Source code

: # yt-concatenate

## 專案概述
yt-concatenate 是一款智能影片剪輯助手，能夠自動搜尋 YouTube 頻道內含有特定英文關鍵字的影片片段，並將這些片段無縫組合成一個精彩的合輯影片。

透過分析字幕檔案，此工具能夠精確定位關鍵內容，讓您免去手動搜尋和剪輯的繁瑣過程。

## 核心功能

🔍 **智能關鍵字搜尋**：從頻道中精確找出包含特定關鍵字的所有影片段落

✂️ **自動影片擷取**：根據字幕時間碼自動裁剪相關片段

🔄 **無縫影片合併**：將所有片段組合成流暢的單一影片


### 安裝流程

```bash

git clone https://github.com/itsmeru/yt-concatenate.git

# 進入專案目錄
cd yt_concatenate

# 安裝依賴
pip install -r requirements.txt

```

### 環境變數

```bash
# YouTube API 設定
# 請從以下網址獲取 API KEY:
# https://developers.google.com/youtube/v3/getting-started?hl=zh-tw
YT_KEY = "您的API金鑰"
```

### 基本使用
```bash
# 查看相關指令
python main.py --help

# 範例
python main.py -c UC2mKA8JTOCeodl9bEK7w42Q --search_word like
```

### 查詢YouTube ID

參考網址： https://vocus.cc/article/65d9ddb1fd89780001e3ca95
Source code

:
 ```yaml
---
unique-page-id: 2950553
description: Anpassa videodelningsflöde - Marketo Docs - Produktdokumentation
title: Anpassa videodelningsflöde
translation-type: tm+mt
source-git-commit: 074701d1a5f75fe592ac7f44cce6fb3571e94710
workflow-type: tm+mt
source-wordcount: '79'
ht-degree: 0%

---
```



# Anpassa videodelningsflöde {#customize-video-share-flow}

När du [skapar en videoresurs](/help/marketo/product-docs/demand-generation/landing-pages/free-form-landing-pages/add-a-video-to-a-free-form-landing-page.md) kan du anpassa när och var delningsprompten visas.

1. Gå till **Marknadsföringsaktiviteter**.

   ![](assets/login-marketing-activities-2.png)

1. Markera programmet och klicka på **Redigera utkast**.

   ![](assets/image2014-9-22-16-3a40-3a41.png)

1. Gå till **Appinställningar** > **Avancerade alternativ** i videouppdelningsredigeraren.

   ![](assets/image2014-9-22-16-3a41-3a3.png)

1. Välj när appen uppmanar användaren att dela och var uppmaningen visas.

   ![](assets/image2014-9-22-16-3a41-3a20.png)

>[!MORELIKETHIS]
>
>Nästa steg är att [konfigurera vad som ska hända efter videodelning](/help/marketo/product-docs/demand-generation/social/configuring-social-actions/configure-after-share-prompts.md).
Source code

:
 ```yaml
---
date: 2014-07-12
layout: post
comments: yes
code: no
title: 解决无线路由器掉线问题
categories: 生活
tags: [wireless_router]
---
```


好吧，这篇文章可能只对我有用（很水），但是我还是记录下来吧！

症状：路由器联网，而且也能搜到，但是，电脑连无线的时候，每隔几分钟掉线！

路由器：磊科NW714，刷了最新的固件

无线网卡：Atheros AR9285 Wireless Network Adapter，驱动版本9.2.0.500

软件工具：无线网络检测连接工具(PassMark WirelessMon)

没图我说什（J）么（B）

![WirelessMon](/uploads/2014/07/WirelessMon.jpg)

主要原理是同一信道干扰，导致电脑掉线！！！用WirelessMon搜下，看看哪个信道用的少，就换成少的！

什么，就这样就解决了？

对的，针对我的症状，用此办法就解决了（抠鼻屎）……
● ● ●
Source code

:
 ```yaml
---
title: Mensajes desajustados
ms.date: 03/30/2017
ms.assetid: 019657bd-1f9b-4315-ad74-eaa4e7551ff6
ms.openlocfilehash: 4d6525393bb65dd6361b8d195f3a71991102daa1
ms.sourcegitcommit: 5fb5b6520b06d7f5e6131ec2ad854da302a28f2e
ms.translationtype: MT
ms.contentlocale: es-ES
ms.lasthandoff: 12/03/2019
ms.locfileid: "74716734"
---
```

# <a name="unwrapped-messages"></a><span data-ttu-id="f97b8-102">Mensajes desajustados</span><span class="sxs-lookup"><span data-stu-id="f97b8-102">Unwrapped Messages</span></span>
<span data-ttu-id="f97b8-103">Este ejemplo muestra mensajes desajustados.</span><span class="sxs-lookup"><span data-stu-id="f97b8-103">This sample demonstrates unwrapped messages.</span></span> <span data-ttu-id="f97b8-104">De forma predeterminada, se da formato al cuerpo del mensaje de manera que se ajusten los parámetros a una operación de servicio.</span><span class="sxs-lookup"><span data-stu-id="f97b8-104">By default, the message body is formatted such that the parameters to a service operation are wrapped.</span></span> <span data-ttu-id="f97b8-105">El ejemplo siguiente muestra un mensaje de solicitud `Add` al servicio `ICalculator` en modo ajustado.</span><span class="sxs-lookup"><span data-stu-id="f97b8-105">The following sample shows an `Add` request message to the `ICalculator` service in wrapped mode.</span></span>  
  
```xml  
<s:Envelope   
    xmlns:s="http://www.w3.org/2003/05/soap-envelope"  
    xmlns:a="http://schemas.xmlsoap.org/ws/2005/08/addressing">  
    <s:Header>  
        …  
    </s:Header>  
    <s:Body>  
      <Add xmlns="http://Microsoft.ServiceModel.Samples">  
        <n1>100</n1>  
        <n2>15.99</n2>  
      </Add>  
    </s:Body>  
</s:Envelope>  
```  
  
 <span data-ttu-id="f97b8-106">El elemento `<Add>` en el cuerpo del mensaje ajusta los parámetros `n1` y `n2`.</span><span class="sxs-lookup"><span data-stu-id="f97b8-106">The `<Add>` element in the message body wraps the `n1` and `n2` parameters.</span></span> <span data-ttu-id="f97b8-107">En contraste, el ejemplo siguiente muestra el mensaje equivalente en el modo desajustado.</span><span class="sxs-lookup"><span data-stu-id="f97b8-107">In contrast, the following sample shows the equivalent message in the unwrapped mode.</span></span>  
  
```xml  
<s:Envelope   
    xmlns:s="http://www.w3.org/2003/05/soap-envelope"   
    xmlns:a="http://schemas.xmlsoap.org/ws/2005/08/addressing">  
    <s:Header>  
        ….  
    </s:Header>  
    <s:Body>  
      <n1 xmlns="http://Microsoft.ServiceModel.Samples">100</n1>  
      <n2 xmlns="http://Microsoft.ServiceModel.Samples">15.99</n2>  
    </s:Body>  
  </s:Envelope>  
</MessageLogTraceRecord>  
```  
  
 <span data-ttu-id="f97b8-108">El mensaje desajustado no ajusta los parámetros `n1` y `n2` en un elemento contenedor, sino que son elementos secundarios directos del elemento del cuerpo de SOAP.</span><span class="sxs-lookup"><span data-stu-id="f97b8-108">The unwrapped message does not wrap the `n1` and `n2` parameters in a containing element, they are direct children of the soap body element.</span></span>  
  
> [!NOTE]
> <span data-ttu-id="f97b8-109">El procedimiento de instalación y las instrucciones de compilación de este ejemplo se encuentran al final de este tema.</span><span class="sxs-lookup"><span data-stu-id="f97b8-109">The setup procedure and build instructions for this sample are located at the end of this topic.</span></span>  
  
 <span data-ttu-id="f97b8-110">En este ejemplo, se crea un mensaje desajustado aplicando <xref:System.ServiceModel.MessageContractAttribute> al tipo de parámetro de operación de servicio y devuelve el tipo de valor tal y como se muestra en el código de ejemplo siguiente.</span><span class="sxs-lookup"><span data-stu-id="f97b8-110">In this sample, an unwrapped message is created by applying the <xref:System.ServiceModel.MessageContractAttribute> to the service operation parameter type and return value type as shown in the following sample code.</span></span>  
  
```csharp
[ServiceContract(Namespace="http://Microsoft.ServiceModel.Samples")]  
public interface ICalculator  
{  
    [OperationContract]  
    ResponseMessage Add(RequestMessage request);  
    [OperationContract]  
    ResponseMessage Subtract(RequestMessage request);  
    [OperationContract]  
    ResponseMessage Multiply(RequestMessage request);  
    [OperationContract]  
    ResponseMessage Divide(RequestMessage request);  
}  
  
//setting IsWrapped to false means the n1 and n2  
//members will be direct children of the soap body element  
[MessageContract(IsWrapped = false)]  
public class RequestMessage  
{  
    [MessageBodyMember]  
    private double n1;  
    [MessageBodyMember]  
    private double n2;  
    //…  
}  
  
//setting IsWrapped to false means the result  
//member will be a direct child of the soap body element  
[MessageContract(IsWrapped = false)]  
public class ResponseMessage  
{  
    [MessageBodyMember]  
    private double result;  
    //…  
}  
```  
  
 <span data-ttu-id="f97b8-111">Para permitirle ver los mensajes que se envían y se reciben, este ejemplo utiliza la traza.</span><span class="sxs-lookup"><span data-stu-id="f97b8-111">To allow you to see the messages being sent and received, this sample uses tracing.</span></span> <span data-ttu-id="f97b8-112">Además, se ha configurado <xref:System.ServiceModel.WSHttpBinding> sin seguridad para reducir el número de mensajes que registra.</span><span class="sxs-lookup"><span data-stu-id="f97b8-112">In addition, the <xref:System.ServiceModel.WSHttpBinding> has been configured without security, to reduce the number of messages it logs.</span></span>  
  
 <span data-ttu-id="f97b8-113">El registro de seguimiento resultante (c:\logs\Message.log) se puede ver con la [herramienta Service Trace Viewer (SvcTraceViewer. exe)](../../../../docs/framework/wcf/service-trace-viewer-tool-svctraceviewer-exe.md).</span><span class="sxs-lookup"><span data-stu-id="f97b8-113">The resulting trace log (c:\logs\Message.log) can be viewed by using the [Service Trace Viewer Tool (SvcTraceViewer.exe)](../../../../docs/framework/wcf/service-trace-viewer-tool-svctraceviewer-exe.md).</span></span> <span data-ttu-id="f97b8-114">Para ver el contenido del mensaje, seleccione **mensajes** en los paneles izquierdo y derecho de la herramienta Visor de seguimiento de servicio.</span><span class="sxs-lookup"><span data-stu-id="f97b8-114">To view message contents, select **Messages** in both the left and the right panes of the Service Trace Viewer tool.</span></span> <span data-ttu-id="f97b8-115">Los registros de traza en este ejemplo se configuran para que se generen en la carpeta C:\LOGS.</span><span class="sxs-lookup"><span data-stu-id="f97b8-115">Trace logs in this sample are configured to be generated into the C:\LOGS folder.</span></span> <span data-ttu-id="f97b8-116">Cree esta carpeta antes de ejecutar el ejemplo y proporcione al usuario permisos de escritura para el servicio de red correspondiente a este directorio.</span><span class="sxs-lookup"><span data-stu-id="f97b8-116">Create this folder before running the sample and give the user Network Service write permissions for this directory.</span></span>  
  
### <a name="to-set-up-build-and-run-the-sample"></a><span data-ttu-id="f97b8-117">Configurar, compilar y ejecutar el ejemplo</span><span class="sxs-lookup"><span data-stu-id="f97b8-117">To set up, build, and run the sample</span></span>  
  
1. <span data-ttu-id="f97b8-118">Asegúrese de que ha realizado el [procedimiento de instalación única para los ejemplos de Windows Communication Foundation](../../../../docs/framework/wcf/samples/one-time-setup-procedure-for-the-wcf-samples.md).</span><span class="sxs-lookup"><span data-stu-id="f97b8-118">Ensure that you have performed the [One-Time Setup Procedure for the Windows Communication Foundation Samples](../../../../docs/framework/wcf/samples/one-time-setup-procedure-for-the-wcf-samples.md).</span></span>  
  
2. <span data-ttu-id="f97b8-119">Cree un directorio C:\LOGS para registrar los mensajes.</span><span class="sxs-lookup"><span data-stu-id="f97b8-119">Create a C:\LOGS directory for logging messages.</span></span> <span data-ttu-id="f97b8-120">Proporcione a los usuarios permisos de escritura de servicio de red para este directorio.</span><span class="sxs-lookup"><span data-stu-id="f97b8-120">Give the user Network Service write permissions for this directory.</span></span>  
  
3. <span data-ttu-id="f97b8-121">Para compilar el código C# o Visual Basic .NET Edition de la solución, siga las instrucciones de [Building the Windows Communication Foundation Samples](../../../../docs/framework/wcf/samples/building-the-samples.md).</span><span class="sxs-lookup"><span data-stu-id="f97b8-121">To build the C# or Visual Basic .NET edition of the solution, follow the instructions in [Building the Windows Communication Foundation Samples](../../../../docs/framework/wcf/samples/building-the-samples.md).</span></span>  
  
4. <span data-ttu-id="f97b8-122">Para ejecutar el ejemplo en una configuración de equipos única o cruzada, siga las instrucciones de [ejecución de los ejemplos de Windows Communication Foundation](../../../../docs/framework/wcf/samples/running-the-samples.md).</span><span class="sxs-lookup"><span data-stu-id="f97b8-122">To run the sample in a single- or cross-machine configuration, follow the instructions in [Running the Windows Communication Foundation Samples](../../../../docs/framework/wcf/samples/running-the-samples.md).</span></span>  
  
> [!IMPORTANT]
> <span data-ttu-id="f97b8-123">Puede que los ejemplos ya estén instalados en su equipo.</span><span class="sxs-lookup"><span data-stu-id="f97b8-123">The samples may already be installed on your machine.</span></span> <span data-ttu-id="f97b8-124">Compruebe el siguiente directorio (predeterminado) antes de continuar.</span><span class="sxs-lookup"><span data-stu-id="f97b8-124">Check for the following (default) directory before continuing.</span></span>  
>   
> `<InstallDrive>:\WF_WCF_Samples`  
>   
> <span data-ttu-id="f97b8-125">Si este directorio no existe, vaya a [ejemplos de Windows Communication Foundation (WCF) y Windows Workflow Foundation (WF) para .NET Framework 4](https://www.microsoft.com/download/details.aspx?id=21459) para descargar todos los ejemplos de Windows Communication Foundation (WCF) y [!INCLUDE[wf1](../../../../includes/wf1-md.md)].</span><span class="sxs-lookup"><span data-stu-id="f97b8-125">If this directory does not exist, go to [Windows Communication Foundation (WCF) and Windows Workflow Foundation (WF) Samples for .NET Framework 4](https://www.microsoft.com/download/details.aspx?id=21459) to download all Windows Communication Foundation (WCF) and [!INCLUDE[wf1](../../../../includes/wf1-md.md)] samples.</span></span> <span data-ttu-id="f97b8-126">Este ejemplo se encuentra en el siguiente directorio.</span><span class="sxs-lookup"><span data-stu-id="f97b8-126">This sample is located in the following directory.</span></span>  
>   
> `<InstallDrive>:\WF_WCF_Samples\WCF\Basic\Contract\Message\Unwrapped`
● ● ●
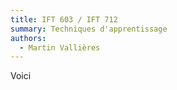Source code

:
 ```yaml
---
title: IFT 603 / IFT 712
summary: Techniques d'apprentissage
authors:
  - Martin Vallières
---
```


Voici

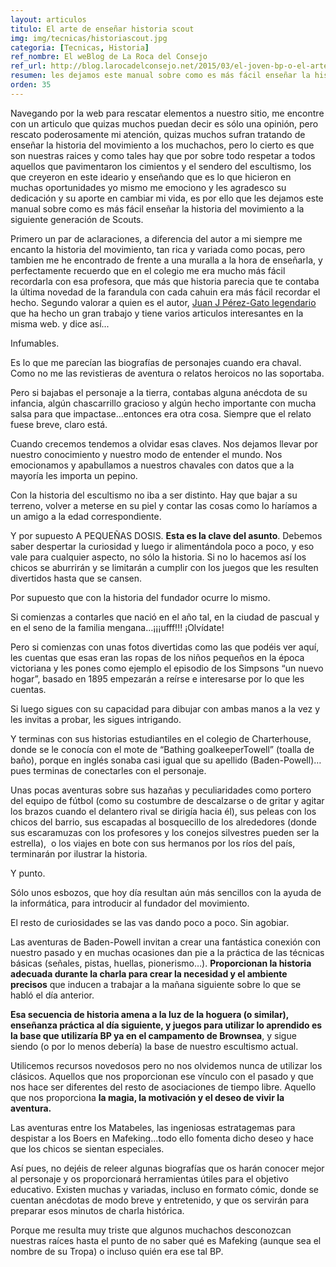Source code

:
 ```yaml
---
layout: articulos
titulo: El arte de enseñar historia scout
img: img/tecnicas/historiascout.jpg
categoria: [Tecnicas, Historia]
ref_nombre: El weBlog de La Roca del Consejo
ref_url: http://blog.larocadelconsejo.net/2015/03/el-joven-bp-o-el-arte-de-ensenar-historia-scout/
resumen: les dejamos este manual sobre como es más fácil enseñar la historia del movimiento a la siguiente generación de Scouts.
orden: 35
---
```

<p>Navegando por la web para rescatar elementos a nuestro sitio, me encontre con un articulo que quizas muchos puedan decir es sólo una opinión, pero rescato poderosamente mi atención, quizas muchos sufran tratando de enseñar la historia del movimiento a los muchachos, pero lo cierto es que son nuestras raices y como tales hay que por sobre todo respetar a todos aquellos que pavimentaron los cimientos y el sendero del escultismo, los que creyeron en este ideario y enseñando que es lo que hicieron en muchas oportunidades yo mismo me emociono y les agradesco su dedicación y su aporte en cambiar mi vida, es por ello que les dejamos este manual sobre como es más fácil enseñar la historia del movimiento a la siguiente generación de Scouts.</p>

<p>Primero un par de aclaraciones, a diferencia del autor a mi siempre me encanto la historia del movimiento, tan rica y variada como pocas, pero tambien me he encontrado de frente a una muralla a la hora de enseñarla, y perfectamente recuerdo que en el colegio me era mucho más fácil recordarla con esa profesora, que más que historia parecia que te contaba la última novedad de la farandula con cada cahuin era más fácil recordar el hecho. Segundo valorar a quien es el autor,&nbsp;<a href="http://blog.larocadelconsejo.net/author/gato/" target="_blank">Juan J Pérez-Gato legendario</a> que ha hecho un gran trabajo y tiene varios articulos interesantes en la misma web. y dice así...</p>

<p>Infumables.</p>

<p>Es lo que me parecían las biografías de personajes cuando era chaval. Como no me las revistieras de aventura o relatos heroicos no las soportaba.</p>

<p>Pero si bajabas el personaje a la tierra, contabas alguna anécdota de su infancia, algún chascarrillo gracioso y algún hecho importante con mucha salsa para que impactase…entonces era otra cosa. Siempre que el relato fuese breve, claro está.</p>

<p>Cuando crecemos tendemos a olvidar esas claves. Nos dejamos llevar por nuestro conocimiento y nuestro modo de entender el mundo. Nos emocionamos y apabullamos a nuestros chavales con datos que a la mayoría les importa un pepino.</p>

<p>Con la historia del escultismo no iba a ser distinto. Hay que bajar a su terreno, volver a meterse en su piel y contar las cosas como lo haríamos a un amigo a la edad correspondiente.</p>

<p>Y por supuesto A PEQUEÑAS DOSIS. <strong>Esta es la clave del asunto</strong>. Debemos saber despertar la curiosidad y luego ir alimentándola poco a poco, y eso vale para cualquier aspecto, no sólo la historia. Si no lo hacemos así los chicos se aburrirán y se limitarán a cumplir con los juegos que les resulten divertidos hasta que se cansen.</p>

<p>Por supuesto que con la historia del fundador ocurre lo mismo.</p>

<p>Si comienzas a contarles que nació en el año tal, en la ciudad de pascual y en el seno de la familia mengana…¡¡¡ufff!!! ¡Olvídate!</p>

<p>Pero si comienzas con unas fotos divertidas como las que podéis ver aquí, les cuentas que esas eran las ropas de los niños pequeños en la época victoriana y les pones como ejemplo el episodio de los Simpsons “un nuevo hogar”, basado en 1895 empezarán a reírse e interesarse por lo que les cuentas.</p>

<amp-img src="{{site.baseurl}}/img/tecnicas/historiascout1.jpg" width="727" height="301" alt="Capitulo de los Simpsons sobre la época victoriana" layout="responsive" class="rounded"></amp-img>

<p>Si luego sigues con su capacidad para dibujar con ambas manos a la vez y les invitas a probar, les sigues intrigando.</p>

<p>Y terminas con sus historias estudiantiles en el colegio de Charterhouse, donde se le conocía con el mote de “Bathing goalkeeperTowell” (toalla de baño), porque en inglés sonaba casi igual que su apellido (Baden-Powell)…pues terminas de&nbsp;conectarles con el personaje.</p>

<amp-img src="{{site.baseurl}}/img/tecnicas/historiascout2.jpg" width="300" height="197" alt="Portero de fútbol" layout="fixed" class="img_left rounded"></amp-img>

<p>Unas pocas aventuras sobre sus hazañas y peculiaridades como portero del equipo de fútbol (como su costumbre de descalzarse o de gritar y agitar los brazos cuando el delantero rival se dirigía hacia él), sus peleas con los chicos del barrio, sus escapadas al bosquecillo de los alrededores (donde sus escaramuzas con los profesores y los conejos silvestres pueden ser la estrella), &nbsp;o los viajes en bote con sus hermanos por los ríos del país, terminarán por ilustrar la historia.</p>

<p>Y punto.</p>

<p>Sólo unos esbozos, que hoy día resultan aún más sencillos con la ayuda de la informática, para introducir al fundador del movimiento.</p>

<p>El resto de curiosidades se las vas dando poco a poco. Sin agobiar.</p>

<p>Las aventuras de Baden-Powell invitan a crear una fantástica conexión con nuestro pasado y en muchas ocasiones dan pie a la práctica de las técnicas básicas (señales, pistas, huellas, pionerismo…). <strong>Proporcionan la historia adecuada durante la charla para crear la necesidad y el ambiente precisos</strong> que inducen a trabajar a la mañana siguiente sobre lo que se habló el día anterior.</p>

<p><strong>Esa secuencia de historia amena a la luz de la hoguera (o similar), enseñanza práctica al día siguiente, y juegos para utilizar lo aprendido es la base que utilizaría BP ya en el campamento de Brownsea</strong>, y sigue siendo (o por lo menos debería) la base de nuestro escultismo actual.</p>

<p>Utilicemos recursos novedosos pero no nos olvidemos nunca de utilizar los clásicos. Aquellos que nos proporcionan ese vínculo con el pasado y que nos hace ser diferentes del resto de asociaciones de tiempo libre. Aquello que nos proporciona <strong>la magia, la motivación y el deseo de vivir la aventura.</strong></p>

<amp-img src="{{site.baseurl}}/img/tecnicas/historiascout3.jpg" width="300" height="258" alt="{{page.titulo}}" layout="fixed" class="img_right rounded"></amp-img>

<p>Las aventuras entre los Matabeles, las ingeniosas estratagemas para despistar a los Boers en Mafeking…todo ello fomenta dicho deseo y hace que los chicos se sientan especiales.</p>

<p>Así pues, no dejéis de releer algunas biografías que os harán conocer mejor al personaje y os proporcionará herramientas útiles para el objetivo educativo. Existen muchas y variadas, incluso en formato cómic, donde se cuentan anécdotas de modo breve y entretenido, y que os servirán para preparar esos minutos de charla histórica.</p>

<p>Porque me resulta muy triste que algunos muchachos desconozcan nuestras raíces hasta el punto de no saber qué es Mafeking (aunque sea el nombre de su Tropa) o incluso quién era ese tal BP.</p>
● ● ●
[Instructions to follow] The reply should hold only the lines of the listing above starting at the line containing "1. Välj när" and ending at the line containing "对的，针对我的症状，用此办法就解决了（抠鼻屎）……", exactly as written.

[Exercise solution]
1. Välj när appen uppmanar användaren att dela och var uppmaningen visas.

   ![](assets/image2014-9-22-16-3a41-3a20.png)

>[!MORELIKETHIS]
>
>Nästa steg är att [konfigurera vad som ska hända efter videodelning](/help/marketo/product-docs/demand-generation/social/configuring-social-actions/configure-after-share-prompts.md).
Source code

:
 ```yaml
---
date: 2014-07-12
layout: post
comments: yes
code: no
title: 解决无线路由器掉线问题
categories: 生活
tags: [wireless_router]
---
```


好吧，这篇文章可能只对我有用（很水），但是我还是记录下来吧！

症状：路由器联网，而且也能搜到，但是，电脑连无线的时候，每隔几分钟掉线！

路由器：磊科NW714，刷了最新的固件

无线网卡：Atheros AR9285 Wireless Network Adapter，驱动版本9.2.0.500

软件工具：无线网络检测连接工具(PassMark WirelessMon)

没图我说什（J）么（B）

![WirelessMon](/uploads/2014/07/WirelessMon.jpg)

主要原理是同一信道干扰，导致电脑掉线！！！用WirelessMon搜下，看看哪个信道用的少，就换成少的！

什么，就这样就解决了？

对的，针对我的症状，用此办法就解决了（抠鼻屎）……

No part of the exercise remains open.